**What is expected:**
Counting the line with "- **Azure Monitor:**" as the last one, copy out the lines of the data exactly from the first onward.
◆ ◆ ◆ ◆ ◆ ◆ ◆
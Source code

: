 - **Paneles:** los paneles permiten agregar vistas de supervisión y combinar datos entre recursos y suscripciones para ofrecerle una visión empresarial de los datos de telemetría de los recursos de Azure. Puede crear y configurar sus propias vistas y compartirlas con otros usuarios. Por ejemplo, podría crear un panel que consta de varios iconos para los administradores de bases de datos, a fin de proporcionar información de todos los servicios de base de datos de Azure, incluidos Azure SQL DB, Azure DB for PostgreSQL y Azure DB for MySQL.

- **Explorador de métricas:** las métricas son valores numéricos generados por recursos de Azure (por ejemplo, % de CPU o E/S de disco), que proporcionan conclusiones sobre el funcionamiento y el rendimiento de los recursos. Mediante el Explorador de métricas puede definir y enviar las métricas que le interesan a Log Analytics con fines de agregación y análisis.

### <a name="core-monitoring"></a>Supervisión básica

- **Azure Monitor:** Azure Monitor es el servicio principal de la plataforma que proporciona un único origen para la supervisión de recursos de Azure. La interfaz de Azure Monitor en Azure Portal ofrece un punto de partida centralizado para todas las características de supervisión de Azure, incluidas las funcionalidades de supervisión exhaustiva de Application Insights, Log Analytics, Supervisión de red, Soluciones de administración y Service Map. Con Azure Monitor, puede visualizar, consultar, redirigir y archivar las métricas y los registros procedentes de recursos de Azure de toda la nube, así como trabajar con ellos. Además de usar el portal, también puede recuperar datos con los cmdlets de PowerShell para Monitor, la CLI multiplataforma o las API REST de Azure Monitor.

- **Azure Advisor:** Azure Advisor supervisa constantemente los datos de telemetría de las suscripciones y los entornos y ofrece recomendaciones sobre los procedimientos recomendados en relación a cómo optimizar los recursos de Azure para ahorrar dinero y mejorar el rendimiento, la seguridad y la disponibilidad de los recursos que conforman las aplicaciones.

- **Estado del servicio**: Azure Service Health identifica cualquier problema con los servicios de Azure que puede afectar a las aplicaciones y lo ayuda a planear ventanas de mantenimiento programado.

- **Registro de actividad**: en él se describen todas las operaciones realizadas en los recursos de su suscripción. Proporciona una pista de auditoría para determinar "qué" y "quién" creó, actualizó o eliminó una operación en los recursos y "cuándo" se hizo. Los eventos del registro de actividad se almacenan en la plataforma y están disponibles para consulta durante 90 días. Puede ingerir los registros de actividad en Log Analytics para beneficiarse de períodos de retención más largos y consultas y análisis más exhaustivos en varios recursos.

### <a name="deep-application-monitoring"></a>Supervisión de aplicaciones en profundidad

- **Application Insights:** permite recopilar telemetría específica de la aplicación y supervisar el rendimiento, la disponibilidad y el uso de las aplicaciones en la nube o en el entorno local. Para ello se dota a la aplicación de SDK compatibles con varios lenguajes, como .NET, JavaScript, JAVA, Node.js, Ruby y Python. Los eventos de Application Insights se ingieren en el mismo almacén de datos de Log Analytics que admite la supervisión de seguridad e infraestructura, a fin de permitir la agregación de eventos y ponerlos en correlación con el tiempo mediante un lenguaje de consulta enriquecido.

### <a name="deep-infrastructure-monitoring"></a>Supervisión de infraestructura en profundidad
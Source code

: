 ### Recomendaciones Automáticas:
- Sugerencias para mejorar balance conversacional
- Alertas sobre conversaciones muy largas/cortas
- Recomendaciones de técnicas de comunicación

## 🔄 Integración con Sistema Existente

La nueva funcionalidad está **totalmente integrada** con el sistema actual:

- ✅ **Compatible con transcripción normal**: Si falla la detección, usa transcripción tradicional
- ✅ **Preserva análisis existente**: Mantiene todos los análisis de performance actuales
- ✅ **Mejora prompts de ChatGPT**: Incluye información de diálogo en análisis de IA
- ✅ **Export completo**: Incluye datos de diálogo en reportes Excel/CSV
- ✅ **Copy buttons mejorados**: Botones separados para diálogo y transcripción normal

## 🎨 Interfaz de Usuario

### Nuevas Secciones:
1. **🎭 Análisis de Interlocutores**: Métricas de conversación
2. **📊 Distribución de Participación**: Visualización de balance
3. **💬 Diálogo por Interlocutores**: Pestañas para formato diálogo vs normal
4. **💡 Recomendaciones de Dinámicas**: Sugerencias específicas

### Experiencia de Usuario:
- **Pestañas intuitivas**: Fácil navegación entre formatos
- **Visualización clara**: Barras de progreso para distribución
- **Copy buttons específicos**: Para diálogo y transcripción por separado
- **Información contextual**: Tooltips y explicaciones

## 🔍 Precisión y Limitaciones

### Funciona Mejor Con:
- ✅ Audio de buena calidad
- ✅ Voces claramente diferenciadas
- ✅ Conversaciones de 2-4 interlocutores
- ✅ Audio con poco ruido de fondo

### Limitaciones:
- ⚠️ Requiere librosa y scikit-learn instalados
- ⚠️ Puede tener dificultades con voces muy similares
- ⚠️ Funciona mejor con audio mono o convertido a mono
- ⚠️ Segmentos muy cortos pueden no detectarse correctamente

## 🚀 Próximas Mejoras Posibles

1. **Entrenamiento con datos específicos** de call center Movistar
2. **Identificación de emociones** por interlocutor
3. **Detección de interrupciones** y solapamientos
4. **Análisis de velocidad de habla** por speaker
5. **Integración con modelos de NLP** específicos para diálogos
◆ ◆ ◆ ◆ ◆ ◆ ◆
**Solution to the exercise:**
Source code

: - **Paneles:** los paneles permiten agregar vistas de supervisión y combinar datos entre recursos y suscripciones para ofrecerle una visión empresarial de los datos de telemetría de los recursos de Azure. Puede crear y configurar sus propias vistas y compartirlas con otros usuarios. Por ejemplo, podría crear un panel que consta de varios iconos para los administradores de bases de datos, a fin de proporcionar información de todos los servicios de base de datos de Azure, incluidos Azure SQL DB, Azure DB for PostgreSQL y Azure DB for MySQL.

- **Explorador de métricas:** las métricas son valores numéricos generados por recursos de Azure (por ejemplo, % de CPU o E/S de disco), que proporcionan conclusiones sobre el funcionamiento y el rendimiento de los recursos. Mediante el Explorador de métricas puede definir y enviar las métricas que le interesan a Log Analytics con fines de agregación y análisis.

### <a name="core-monitoring"></a>Supervisión básica

- **Azure Monitor:** Azure Monitor es el servicio principal de la plataforma que proporciona un único origen para la supervisión de recursos de Azure. La interfaz de Azure Monitor en Azure Portal ofrece un punto de partida centralizado para todas las características de supervisión de Azure, incluidas las funcionalidades de supervisión exhaustiva de Application Insights, Log Analytics, Supervisión de red, Soluciones de administración y Service Map. Con Azure Monitor, puede visualizar, consultar, redirigir y archivar las métricas y los registros procedentes de recursos de Azure de toda la nube, así como trabajar con ellos. Además de usar el portal, también puede recuperar datos con los cmdlets de PowerShell para Monitor, la CLI multiplataforma o las API REST de Azure Monitor.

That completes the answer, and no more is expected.